Arsenic and zinc content of H. diversicolor decreased with increasing feeding level in both diet groups (Table 3). Cadmium content was lowest at the highest feed levels in both diet groups. No trend could be detected for calcium or lead content. Iron content of polychaetes fed smolt sludge increased with increasing feed level, but no trend could be detected for polychaetes fed post-smolt sludge. Copper content decreased with increased feed supply for polychaetes fed smolt sludge but was similar for all polychaetes fed post-smolt sludge. Tin content was below sensitivity limit (3.8 mg kg^-1) at all feed levels in both diet groups. Generally, there was no increase with increased feed supply in any of the elements analyzed.

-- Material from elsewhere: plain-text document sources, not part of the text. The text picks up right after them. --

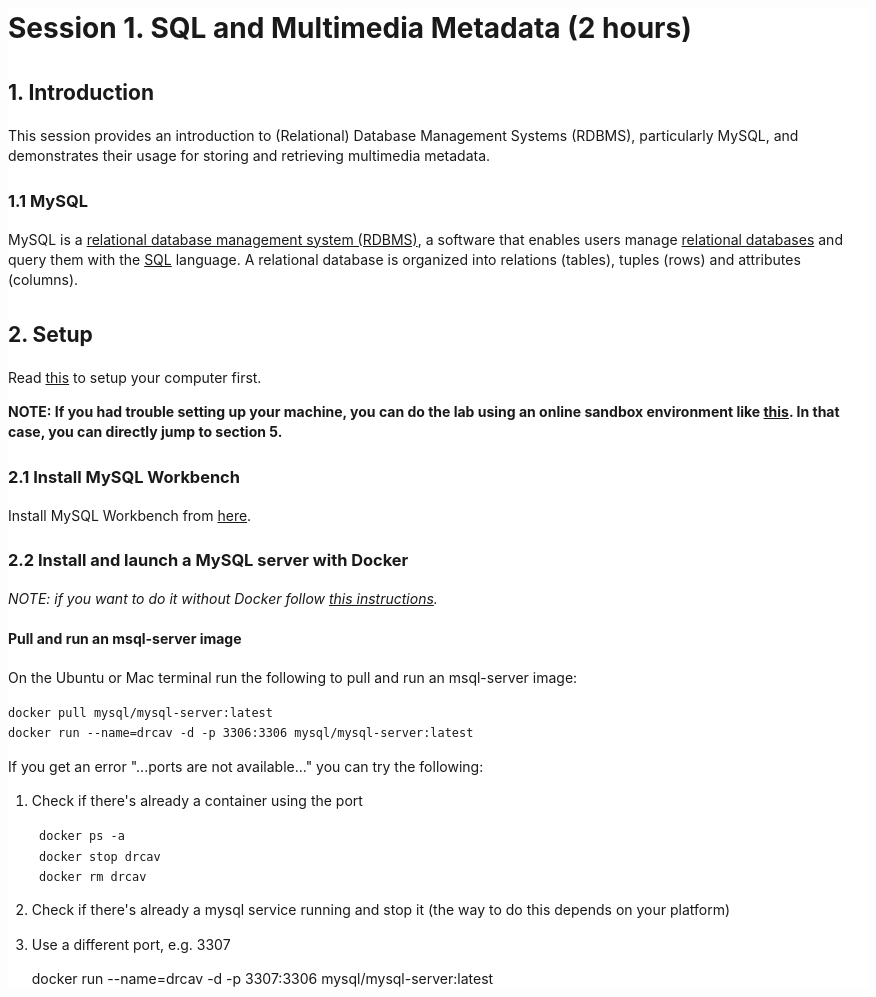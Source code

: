 # Session 1. SQL and Multimedia Metadata (2 hours)

## 1.	Introduction

This session provides an introduction to (Relational) Database Management Systems (RDBMS), particularly MySQL, and demonstrates their usage for storing and retrieving multimedia metadata. 

### 1.1	MySQL

MySQL is a [relational database management system (RDBMS)](https://en.wikipedia.org/wiki/Relational_database#RDBMS), a software that enables users manage [relational databases](https://en.wikipedia.org/wiki/Relational_database#RDBMS) and query them with the [SQL](https://en.wikipedia.org/wiki/SQL) language. A relational database is organized into relations (tables), tuples (rows) and attributes (columns). 

## 2. Setup

Read [this](../yourmachine.md) to setup your computer first.

**NOTE: If you had trouble setting up your machine, you can do the lab using an online sandbox environment like [this](https://mysql-sandbox.nullx.me/). In that case, you can directly jump to section 5.**

### 2.1 Install MySQL Workbench

Install MySQL Workbench from [here](https://www.mysql.com/products/workbench/).

### 2.2 Install and launch a MySQL server with Docker

*NOTE: if you want to do it without Docker follow [this instructions](https://dev.mysql.com/doc/mysql-installation-excerpt/8.0/en/).*

#### Pull and run an msql-server image

On the Ubuntu or Mac terminal run the following to pull and run an msql-server image:

	docker pull mysql/mysql-server:latest
	docker run --name=drcav -d -p 3306:3306 mysql/mysql-server:latest

If you get an error "...ports are not available..." you can try the following:

1) Check if there's already a container using the port
	
		docker ps -a
		docker stop drcav
		docker rm drcav
	
2) Check if there's already a mysql service running and stop it (the way to do this depends on your platform)

3) Use a different port, e.g. 3307
	
	docker run --name=drcav -d -p 3307:3306 mysql/mysql-server:latest
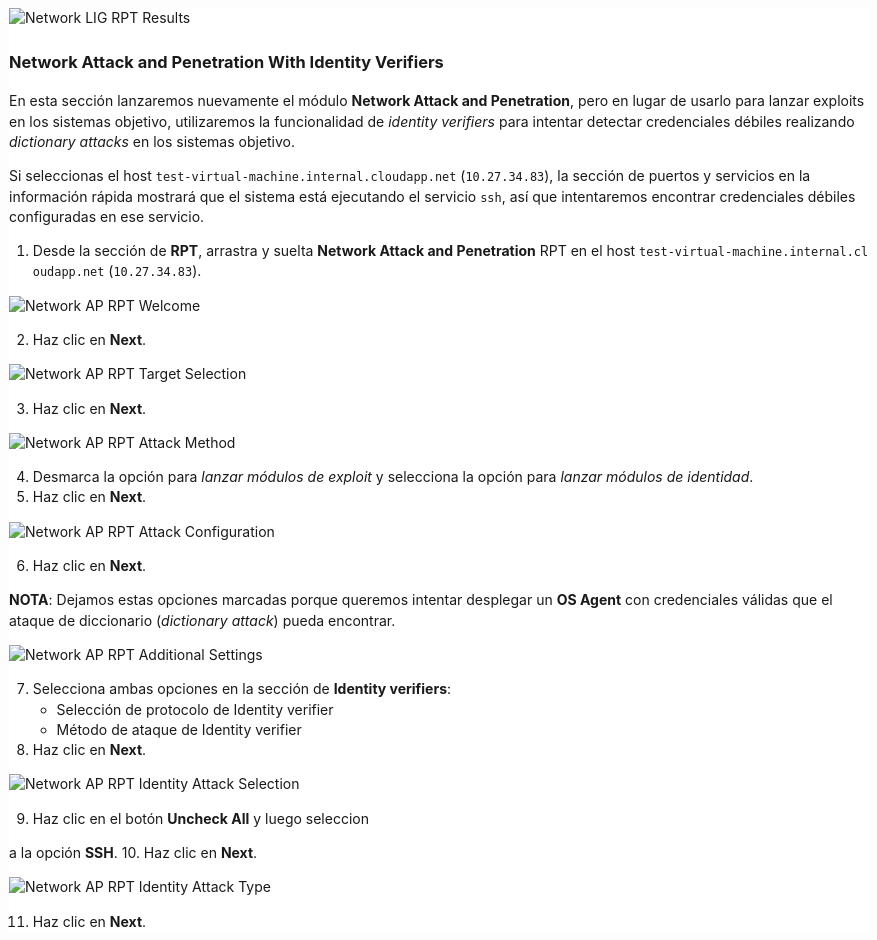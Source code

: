 ![Network LIG RPT Results](https://impacttrial.coresecurity.com/assets/images/network_lig_results-b6fa3dfffd38f43b8a4a8ea6edd5b0e2.png)

### Network Attack and Penetration With Identity Verifiers

En esta sección lanzaremos nuevamente el módulo **Network Attack and Penetration**, pero en lugar de usarlo para lanzar exploits en los sistemas objetivo, utilizaremos la funcionalidad de _identity verifiers_ para intentar detectar credenciales débiles realizando _dictionary attacks_ en los sistemas objetivo.

Si seleccionas el host `test-virtual-machine.internal.cloudapp.net` (`10.27.34.83`), la sección de puertos y servicios en la información rápida mostrará que el sistema está ejecutando el servicio `ssh`, así que intentaremos encontrar credenciales débiles configuradas en ese servicio.

1. Desde la sección de **RPT**, arrastra y suelta **Network Attack and Penetration** RPT en el host `test-virtual-machine.internal.cloudapp.net` (`10.27.34.83`).

![Network AP RPT Welcome](https://impacttrial.coresecurity.com/assets/images/network_ap_welcome-bce14edf82203f2e86ff7b5c2505625e.png)

2. Haz clic en **Next**.

![Network AP RPT Target Selection](https://impacttrial.coresecurity.com/assets/images/network_ap_target_selection_test_vm-4ef6c61614786181b7c4500a7a630d0e.png)

3. Haz clic en **Next**.

![Network AP RPT Attack Method](https://impacttrial.coresecurity.com/assets/images/network_ap_attack_method_identity_verifiers-d6b8bc2ad181ea57cf7f48eeb00feabd.png)

4. Desmarca la opción para _lanzar módulos de exploit_ y selecciona la opción para _lanzar módulos de identidad_.
5. Haz clic en **Next**.

![Network AP RPT Attack Configuration](https://impacttrial.coresecurity.com/assets/images/network_ap_attack_configuration_identity_verifiers-37492c0579dd4392e3c04727f6bf5405.png)

6. Haz clic en **Next**.

**NOTA**: Dejamos estas opciones marcadas porque queremos intentar desplegar un **OS Agent** con credenciales válidas que el ataque de diccionario (_dictionary attack_) pueda encontrar.

![Network AP RPT Additional Settings](https://impacttrial.coresecurity.com/assets/images/network_ap_additional_settings_identity_verifiers-6bb7d83c7a1e90f14006f9fe88a7c764.png)

7. Selecciona ambas opciones en la sección de **Identity verifiers**:
   - Selección de protocolo de Identity verifier
   - Método de ataque de Identity verifier
8. Haz clic en **Next**.

![Network AP RPT Identity Attack Selection](https://impacttrial.coresecurity.com/assets/images/network_ap_identity_attack_selection-c799bf692eb1a361743b61727a7d3dd3.png)

9. Haz clic en el botón **Uncheck All** y luego seleccion

a la opción **SSH**.
10. Haz clic en **Next**.

![Network AP RPT Identity Attack Type](https://impacttrial.coresecurity.com/assets/images/network_ap_identity_attack_type-d9e26755de351750aba3c21456ed36de.png)

11. Haz clic en **Next**.
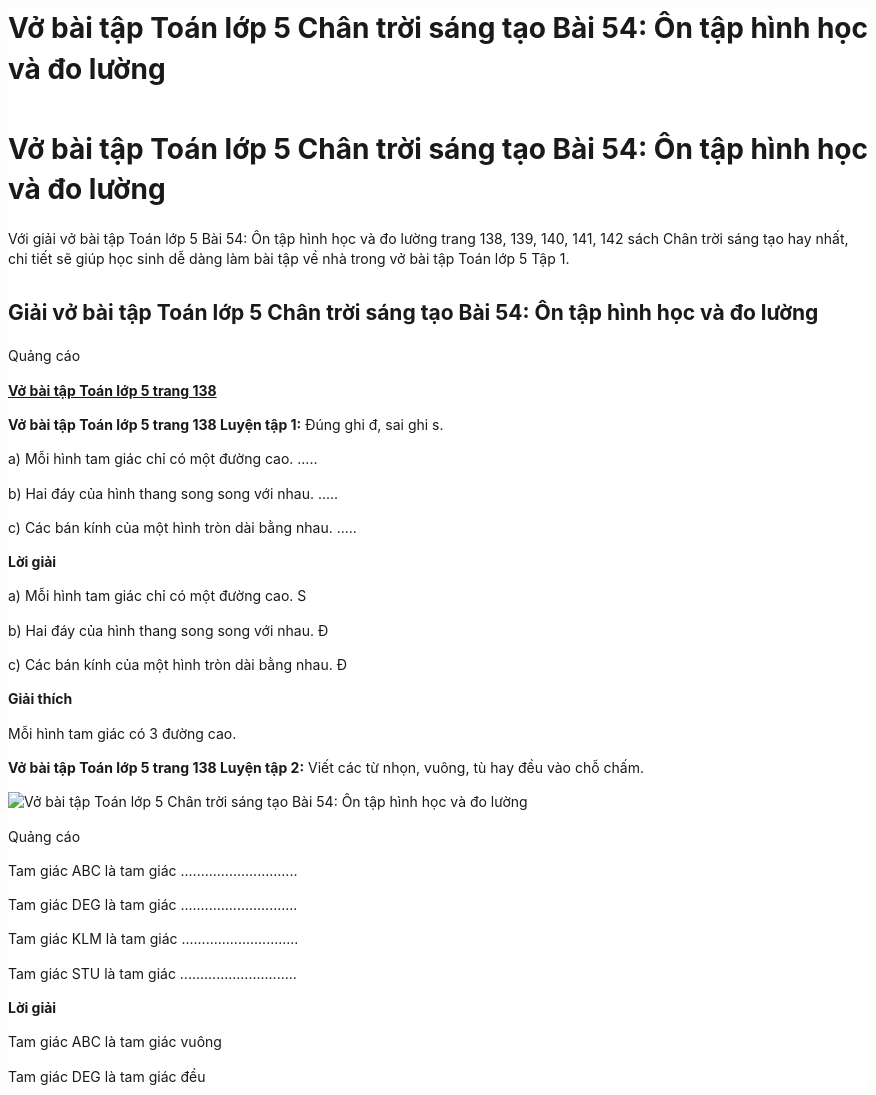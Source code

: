 # Vở bài tập Toán lớp 5 Chân trời sáng tạo Bài 54: Ôn tập hình học và đo lường

# Vở bài tập Toán lớp 5 Chân trời sáng tạo Bài 54: Ôn tập hình học và đo lường

Với giải vở bài tập Toán lớp 5 Bài 54: Ôn tập hình học và đo lường trang 138, 139, 140, 141, 142 sách Chân trời sáng tạo hay nhất, chi tiết sẽ giúp học sinh dễ dàng làm bài tập về nhà trong vở bài tập Toán lớp 5 Tập 1.

## Giải vở bài tập Toán lớp 5 Chân trời sáng tạo Bài 54: Ôn tập hình học và đo lường

Quảng cáo

[**Vở bài tập Toán lớp 5 trang 138**](https://vietjack.com/vbt-toan-5-ct/vbt-toan-lop-5-trang-138.jsp)

**Vở bài tập Toán lớp 5 trang 138 Luyện tập 1:** Đúng ghi đ, sai ghi s.

a) Mỗi hình tam giác chỉ có một đường cao. .....

b) Hai đáy của hình thang song song với nhau. .....

c) Các bán kính của một hình tròn dài bằng nhau. .....

**Lời giải**

a) Mỗi hình tam giác chỉ có một đường cao. S

b) Hai đáy của hình thang song song với nhau. Đ

c) Các bán kính của một hình tròn dài bằng nhau. Đ

**Giải thích**

Mỗi hình tam giác có 3 đường cao.

**Vở bài tập Toán lớp 5 trang 138 Luyện tập 2:** Viết các từ nhọn, vuông, tù hay đều vào chỗ chấm.

![Vở bài tập Toán lớp 5 Chân trời sáng tạo Bài 54: Ôn tập hình học và đo lường](https://vietjack.com/vbt-toan-5-ct/images/bai-54-on-tap-hinh-hoc-va-do-luong.PNG)

Quảng cáo

Tam giác ABC là tam giác .............................

Tam giác DEG là tam giác .............................

Tam giác KLM là tam giác .............................

Tam giác STU là tam giác .............................

**Lời giải**

Tam giác ABC là tam giác vuông

Tam giác DEG là tam giác đều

3.3 Dietary effects on biochemical composition of Hediste diversicolor

Linear regression analysis revealed a strong positive correlation (R² ≥ 0.65; p < 0.05) between supplied lipids, total FAs fed, PUFAs, and n-6 FAs (mg fed g^-1 DW) and the respective content of polychaetes (mg g^-1 DW) for polychaetes in both diet groups, where lipid, total FA, PUFA and n-6 FA content increased with increased feed supply for polychaetes fed smolt sludge and post-smolt sludge (Table 4).

TABLE 4

Table 4 Linear regression analysis of total lipid, total fatty acids (FAs), saturated FAs (SAFAs), monounsaturated FAs (MUFAs), polyunsaturated FAs (PUFAs), ARA, EPA, DHA, Σn-3 FAs, Σn-6 FAs, amino acids (AAs), essential AAs (EAAs), and non-essential AAs (NEAAs) for polychaetes H. diversicolor fed increasing rations of corresponding constituent in smolt sludge (S6-S24, n=4; S45, n=3) and post-smolt sludge (PS6-PS47, n=4).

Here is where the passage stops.